GIVEN INFORMATION START

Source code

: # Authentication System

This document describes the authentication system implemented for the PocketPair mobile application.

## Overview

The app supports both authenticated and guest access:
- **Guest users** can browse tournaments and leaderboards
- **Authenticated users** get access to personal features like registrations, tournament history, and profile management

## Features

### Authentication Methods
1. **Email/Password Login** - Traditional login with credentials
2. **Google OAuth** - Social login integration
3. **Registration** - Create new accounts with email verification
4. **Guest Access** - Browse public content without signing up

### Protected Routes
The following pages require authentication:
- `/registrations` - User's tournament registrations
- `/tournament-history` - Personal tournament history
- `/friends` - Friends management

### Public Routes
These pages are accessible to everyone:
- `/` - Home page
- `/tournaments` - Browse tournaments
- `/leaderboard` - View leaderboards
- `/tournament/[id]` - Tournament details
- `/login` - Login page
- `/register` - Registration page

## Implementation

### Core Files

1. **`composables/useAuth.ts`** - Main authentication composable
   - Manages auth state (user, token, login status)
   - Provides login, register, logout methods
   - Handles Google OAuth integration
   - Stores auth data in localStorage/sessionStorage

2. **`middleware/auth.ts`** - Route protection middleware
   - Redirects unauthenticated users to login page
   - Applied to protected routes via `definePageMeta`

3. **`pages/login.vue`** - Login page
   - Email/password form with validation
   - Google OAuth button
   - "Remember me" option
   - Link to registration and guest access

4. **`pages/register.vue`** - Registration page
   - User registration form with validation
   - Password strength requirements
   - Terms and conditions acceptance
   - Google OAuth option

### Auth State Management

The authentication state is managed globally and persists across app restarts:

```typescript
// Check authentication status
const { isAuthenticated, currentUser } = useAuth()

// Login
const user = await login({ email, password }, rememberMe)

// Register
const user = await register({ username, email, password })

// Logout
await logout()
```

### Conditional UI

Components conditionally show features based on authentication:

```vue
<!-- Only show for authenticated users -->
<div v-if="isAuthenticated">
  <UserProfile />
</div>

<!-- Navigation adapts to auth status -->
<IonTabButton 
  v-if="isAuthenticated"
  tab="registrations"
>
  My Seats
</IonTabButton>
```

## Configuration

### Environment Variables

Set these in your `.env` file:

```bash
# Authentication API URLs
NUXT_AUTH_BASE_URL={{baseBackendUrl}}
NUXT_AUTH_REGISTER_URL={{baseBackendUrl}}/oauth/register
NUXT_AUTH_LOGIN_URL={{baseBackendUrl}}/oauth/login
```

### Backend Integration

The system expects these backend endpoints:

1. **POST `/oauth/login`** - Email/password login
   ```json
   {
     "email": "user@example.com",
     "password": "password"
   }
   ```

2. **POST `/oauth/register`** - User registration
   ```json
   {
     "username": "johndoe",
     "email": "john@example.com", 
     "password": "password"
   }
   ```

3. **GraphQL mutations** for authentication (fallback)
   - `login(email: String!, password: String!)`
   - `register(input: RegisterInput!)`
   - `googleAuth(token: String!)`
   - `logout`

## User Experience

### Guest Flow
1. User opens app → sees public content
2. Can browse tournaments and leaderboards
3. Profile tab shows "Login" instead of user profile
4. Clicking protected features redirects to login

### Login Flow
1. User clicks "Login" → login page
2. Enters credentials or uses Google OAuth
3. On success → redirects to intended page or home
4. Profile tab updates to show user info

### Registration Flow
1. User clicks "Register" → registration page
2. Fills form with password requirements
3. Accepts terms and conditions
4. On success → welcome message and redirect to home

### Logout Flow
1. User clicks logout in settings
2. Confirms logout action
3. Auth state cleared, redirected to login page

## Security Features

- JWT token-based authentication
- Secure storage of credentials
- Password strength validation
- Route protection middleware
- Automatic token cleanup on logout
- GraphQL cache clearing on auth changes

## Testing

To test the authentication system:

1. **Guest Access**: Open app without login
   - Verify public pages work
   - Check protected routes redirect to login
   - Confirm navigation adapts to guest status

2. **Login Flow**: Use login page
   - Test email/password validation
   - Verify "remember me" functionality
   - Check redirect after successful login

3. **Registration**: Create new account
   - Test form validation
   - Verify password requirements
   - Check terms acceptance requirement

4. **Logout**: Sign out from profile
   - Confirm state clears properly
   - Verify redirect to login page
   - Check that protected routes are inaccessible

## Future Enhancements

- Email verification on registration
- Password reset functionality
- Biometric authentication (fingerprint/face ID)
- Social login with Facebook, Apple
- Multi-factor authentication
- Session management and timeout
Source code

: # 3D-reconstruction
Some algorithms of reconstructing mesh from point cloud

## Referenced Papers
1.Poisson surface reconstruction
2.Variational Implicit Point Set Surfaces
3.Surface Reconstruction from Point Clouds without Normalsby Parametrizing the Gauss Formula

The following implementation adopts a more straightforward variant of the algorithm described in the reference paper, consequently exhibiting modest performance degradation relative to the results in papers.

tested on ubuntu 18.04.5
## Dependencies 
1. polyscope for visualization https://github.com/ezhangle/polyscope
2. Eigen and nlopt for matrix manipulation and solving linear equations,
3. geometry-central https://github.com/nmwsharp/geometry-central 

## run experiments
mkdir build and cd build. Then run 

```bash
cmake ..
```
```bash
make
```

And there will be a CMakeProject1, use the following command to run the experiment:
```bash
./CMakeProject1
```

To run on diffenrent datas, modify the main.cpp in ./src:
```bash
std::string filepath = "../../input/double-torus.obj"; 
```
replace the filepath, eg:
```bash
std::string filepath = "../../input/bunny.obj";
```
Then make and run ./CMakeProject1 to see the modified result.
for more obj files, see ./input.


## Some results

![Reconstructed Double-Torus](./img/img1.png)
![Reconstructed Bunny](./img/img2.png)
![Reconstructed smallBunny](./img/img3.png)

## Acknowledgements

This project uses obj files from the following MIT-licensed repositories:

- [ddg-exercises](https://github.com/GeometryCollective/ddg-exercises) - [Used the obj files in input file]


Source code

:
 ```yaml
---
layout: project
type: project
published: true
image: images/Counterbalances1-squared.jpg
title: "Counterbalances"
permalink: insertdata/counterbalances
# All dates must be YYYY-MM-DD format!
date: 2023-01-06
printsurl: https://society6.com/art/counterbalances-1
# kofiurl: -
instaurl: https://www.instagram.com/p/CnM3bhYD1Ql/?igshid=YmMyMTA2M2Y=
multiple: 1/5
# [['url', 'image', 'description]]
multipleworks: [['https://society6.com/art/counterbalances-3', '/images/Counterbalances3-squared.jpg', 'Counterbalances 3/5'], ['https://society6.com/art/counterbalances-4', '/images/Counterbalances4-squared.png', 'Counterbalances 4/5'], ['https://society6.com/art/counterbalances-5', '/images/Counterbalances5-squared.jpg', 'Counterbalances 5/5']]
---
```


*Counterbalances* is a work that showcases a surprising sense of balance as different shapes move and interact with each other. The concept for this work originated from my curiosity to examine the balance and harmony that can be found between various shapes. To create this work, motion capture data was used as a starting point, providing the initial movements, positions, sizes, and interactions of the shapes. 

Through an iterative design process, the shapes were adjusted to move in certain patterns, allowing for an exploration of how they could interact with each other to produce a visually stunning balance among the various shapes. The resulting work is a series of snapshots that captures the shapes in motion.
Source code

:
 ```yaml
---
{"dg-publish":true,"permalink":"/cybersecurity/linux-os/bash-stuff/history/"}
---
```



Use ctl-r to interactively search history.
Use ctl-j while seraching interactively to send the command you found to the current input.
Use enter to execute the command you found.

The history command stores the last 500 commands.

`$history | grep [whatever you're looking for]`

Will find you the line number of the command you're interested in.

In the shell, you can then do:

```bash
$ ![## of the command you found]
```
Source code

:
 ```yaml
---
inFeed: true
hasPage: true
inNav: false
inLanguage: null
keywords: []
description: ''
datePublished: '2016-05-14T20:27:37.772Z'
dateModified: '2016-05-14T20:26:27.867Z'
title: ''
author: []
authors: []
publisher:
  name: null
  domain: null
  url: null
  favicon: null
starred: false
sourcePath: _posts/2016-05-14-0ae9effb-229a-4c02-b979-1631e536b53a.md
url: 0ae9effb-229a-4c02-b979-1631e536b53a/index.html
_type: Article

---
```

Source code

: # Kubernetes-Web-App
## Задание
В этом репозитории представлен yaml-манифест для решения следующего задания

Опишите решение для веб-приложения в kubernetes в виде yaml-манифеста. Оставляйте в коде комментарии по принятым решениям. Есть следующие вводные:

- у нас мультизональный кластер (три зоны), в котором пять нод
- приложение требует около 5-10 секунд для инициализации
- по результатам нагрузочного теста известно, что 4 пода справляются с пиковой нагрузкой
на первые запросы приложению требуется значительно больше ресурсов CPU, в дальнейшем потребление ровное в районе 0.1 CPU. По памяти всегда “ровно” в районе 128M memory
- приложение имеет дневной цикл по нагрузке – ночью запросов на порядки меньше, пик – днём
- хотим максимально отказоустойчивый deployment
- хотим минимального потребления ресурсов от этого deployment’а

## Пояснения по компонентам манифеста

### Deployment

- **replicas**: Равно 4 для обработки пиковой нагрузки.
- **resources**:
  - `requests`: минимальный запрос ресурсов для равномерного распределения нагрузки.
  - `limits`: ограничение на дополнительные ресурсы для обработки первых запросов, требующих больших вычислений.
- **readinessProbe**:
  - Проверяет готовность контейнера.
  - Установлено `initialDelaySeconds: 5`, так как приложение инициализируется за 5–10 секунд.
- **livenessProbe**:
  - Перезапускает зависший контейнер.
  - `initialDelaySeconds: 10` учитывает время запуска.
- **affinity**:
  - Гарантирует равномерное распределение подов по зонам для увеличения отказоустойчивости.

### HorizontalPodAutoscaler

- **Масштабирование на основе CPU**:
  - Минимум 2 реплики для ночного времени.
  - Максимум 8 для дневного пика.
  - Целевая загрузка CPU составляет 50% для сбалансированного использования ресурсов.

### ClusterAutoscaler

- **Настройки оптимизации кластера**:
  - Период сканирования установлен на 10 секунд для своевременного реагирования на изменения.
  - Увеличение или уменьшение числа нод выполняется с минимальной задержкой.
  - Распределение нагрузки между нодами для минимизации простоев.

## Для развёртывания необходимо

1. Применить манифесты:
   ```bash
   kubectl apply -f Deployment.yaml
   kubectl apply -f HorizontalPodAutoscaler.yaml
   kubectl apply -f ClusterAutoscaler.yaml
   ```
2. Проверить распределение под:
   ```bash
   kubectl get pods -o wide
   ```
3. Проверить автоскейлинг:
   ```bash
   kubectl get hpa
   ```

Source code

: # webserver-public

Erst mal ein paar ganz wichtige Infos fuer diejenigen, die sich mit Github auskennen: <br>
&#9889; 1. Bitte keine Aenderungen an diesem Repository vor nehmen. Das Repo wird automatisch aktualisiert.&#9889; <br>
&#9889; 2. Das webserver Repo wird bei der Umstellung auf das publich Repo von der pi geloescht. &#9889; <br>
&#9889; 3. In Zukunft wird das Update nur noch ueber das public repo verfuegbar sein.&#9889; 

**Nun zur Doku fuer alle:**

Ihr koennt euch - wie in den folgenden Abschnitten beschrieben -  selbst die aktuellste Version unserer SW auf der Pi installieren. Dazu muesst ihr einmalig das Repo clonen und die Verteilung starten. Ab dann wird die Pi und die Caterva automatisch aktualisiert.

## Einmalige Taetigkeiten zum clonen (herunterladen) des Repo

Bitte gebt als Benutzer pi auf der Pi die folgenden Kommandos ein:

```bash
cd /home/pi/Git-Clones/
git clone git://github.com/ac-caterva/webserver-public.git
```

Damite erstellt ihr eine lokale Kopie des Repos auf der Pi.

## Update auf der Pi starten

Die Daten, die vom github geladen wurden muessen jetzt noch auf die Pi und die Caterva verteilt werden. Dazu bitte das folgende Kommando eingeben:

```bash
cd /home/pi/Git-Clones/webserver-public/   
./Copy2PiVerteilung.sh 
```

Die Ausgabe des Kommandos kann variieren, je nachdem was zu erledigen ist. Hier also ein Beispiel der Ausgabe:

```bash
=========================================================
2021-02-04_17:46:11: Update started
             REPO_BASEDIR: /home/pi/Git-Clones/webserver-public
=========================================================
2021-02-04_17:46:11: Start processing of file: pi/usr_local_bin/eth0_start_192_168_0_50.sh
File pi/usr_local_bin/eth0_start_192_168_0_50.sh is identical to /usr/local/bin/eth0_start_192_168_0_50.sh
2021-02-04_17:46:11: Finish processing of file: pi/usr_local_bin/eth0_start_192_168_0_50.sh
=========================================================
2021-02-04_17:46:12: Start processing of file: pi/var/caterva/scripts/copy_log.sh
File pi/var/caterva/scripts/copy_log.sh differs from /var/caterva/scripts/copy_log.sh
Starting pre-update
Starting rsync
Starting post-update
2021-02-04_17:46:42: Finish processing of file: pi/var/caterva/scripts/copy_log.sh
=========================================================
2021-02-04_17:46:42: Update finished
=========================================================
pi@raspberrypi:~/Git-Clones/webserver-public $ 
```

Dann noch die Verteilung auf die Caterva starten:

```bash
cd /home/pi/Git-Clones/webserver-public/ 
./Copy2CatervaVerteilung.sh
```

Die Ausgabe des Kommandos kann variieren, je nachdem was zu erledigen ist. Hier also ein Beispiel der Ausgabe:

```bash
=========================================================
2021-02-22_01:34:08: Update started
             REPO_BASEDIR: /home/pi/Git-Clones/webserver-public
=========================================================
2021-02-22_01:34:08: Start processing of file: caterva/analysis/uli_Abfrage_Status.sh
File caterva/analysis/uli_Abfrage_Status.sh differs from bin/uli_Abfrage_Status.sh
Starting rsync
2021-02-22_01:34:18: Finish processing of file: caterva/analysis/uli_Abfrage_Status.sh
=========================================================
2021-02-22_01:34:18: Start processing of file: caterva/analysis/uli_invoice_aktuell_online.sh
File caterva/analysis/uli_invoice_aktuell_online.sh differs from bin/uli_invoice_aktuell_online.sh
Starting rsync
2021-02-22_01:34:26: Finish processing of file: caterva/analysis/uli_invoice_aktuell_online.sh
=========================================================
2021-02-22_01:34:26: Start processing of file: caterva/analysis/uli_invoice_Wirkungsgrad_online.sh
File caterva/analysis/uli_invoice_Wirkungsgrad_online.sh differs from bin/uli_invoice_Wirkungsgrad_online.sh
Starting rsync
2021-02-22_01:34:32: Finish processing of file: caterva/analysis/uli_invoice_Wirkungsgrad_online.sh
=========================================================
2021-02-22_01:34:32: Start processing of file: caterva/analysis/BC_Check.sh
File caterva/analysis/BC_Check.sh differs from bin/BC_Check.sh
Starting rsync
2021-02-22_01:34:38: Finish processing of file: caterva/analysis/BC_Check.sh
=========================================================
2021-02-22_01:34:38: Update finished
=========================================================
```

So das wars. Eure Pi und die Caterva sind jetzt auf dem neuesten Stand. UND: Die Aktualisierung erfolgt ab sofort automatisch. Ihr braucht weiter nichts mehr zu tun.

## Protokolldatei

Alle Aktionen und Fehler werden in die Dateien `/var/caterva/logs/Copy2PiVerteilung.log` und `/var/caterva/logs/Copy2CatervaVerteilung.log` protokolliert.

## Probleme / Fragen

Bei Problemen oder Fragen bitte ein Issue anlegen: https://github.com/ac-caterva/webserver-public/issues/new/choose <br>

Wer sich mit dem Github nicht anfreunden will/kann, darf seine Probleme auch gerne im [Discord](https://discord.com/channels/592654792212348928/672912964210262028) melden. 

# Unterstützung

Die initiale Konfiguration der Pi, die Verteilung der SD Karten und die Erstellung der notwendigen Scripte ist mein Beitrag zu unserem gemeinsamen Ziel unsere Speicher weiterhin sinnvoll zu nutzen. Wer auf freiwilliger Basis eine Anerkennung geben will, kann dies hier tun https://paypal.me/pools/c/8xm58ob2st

GIVEN INFORMATION END

- EXERCISE GOAL: Please copy the lines in the records above between the one holding "- Check that" and the one holding "1. polyscope for", inclusive, exactly and with no other line.

- RESPONSE TO THE EXERCISE:
   - Check that protected routes are inaccessible

## Future Enhancements

- Email verification on registration
- Password reset functionality
- Biometric authentication (fingerprint/face ID)
- Social login with Facebook, Apple
- Multi-factor authentication
- Session management and timeout
Source code

: # 3D-reconstruction
Some algorithms of reconstructing mesh from point cloud

## Referenced Papers
1.Poisson surface reconstruction
2.Variational Implicit Point Set Surfaces
3.Surface Reconstruction from Point Clouds without Normalsby Parametrizing the Gauss Formula

The following implementation adopts a more straightforward variant of the algorithm described in the reference paper, consequently exhibiting modest performance degradation relative to the results in papers.

tested on ubuntu 18.04.5
## Dependencies 
1. polyscope for visualization https://github.com/ezhangle/polyscope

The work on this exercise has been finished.